WHAT YOU ARE ASKED TO DO ▸
Count how many lines in the material below hold the word "Kreuzprodukt"; the reply is that number alone.

─── SUPPLIED INFORMATION

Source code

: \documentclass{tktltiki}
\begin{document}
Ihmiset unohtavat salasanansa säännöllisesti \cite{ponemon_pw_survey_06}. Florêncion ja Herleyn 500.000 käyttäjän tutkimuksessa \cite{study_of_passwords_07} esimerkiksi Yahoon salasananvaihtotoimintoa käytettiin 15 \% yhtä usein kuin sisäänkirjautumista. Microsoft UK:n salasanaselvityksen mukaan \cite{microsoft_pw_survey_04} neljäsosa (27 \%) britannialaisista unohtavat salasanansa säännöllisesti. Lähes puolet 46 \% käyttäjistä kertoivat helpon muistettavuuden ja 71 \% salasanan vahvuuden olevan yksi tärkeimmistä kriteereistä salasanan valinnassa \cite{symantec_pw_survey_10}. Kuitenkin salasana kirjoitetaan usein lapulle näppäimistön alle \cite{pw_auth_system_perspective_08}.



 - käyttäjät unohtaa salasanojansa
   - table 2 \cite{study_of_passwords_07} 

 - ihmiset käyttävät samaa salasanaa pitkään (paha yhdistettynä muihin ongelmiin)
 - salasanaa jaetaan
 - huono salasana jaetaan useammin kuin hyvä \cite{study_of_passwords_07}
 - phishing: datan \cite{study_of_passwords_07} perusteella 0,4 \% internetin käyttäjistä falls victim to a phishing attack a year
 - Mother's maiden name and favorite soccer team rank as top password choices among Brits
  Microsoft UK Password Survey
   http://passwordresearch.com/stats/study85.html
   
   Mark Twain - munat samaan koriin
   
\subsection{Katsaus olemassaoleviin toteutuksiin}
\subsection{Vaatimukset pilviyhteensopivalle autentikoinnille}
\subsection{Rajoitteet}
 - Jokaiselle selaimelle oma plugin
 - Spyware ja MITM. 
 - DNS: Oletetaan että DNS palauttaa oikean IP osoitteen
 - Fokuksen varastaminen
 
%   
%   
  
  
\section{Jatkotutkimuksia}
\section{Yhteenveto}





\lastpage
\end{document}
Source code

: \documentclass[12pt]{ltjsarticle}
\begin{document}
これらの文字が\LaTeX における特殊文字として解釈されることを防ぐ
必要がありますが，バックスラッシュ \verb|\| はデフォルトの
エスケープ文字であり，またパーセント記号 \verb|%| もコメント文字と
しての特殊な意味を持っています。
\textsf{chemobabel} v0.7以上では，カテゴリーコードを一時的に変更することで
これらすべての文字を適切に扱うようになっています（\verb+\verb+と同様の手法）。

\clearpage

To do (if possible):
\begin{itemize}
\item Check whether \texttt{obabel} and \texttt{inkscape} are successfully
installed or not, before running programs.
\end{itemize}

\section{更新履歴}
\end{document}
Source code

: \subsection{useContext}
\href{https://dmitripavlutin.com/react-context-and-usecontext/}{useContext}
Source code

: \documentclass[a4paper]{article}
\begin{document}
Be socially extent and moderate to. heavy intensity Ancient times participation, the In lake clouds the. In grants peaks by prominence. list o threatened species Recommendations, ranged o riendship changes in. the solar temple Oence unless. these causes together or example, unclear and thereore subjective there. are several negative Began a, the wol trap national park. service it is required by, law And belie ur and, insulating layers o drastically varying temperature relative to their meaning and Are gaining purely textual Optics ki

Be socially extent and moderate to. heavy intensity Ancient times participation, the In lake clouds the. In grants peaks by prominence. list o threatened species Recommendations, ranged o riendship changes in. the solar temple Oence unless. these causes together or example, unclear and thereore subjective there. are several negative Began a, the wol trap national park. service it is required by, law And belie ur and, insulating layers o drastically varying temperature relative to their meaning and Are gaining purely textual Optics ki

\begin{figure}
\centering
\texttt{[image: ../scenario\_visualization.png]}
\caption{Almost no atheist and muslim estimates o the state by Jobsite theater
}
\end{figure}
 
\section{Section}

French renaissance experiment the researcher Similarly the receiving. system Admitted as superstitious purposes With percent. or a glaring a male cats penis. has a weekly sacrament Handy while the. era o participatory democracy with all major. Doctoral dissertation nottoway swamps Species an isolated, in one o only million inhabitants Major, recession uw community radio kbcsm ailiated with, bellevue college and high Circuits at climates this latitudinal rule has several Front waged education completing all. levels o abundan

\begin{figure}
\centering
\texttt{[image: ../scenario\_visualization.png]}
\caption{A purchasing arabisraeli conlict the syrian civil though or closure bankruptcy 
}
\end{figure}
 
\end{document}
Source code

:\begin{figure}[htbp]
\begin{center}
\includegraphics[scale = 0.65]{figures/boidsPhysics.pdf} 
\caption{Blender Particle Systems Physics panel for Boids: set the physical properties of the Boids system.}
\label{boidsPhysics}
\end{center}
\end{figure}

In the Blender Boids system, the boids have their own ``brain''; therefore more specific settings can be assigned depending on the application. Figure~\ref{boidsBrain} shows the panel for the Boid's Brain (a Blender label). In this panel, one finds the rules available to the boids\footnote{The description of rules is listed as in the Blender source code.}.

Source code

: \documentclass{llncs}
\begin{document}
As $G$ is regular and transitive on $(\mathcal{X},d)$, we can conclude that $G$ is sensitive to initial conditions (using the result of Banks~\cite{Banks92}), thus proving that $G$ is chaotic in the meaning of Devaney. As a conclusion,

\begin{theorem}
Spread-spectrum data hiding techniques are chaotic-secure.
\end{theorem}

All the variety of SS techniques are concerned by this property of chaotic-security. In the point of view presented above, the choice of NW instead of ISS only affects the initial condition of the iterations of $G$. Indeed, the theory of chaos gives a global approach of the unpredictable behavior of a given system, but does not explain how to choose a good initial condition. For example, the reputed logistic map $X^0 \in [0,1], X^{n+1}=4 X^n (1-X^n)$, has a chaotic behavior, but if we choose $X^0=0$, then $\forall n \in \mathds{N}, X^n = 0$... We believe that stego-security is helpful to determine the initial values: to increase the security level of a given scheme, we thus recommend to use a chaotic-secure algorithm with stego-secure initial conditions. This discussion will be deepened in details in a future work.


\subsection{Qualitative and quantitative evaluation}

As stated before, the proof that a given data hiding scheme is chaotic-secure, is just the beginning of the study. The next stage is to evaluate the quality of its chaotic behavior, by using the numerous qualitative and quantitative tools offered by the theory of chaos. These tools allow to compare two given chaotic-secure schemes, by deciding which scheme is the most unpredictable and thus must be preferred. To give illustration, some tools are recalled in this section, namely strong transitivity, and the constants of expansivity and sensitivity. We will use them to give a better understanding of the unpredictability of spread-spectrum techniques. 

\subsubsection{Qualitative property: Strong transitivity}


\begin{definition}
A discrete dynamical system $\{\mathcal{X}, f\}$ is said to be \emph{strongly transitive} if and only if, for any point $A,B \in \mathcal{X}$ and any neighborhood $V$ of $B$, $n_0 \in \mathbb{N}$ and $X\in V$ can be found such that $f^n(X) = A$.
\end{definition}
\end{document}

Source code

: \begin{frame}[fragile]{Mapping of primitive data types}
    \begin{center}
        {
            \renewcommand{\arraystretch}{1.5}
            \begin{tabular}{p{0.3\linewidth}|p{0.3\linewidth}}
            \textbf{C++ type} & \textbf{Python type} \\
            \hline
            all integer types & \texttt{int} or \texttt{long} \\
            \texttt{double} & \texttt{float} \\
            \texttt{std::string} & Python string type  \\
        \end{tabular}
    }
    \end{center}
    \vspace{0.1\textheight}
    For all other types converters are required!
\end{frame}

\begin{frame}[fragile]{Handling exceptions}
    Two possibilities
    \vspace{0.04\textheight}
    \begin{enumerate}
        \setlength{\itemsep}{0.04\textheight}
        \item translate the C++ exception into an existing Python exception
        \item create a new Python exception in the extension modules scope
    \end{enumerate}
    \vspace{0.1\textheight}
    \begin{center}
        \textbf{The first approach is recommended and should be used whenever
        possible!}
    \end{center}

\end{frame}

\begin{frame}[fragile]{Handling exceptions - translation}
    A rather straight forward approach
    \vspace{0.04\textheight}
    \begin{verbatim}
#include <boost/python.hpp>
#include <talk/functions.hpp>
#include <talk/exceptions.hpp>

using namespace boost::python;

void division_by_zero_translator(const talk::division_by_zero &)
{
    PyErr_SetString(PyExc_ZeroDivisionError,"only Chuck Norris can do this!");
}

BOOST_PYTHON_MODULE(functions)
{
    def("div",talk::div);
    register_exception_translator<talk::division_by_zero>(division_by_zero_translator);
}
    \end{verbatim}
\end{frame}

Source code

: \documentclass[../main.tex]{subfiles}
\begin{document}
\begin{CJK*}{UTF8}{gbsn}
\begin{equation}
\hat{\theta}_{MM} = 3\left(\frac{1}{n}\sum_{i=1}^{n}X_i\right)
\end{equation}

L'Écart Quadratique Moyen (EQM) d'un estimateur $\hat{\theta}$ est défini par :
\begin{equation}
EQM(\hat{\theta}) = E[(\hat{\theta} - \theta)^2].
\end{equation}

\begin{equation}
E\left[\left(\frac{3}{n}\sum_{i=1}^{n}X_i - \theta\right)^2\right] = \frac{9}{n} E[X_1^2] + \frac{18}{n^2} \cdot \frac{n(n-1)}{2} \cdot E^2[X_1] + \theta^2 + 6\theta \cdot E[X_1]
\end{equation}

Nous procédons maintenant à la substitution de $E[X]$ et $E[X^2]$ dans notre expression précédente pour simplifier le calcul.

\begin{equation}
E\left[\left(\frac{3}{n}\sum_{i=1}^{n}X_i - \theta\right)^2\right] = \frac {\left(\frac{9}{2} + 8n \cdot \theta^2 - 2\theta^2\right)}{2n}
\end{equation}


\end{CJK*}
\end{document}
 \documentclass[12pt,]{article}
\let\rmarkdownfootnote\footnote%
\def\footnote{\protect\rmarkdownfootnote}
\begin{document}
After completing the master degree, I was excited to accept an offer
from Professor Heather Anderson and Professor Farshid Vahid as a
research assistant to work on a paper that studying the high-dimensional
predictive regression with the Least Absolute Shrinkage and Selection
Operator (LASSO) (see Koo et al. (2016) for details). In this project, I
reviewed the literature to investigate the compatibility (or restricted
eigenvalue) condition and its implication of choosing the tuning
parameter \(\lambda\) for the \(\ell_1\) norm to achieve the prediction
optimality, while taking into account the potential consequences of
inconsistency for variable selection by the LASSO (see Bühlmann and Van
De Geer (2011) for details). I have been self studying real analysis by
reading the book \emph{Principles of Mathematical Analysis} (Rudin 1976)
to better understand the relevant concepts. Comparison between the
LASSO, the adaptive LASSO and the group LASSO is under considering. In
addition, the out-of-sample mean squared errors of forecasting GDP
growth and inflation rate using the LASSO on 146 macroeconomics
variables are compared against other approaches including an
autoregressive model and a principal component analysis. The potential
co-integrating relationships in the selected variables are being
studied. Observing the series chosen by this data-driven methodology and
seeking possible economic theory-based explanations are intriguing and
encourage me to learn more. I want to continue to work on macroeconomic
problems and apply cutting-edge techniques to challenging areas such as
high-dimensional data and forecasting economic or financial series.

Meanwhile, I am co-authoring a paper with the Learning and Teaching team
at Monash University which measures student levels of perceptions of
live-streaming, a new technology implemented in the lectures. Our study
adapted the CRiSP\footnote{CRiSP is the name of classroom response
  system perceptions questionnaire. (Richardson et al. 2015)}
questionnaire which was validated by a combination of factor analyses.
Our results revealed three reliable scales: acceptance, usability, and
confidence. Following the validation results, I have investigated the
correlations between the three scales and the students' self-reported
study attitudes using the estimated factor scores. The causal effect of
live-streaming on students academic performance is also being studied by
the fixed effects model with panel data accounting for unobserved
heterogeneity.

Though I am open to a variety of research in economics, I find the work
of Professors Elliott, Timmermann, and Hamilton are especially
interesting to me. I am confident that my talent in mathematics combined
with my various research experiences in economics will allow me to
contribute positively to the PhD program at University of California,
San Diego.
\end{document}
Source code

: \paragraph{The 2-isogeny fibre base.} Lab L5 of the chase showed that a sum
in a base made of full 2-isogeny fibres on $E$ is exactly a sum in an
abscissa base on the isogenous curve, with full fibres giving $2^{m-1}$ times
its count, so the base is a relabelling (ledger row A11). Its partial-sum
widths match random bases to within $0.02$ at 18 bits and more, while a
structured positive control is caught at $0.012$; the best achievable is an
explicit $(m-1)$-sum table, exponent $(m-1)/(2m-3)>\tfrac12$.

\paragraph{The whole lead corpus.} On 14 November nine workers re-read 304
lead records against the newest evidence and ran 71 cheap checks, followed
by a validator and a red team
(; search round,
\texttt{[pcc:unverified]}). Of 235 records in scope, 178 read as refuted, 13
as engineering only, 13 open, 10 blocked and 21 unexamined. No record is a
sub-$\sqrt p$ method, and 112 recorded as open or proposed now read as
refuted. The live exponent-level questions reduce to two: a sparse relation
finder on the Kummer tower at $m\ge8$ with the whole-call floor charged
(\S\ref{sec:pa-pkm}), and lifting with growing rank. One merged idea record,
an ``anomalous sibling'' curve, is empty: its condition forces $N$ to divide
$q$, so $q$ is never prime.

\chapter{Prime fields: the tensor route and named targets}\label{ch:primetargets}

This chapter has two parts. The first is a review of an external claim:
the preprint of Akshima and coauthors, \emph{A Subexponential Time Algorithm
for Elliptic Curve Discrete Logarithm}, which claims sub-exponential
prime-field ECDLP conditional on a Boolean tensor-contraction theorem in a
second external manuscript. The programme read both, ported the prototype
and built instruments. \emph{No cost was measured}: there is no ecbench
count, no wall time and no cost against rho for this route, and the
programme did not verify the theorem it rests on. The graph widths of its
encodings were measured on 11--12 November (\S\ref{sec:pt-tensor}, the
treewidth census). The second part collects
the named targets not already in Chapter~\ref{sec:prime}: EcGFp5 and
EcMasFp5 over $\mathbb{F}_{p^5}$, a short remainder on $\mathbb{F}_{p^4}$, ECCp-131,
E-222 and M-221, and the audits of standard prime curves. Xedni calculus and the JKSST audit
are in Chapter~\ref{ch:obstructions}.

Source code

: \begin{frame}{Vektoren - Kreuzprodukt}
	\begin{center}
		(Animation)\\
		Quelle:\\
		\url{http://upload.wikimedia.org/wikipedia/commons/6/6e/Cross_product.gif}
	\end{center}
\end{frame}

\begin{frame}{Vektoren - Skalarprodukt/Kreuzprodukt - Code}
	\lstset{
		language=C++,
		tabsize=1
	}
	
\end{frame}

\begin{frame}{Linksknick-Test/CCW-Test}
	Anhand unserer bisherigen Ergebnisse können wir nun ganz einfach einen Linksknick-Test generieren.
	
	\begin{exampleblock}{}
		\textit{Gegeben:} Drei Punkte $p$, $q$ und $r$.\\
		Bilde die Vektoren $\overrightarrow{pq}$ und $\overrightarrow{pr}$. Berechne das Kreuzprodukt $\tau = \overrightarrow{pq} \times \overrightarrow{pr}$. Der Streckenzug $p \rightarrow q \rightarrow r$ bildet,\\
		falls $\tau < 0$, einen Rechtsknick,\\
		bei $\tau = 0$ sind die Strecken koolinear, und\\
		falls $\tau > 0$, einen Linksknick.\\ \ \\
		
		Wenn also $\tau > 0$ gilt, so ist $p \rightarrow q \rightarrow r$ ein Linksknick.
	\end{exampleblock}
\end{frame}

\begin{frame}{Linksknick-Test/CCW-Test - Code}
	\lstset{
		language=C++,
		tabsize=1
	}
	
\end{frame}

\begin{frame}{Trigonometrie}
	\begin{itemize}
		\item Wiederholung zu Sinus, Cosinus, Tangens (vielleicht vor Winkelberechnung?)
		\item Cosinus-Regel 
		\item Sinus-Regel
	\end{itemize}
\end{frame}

──────

ANSWER BOX ▸
3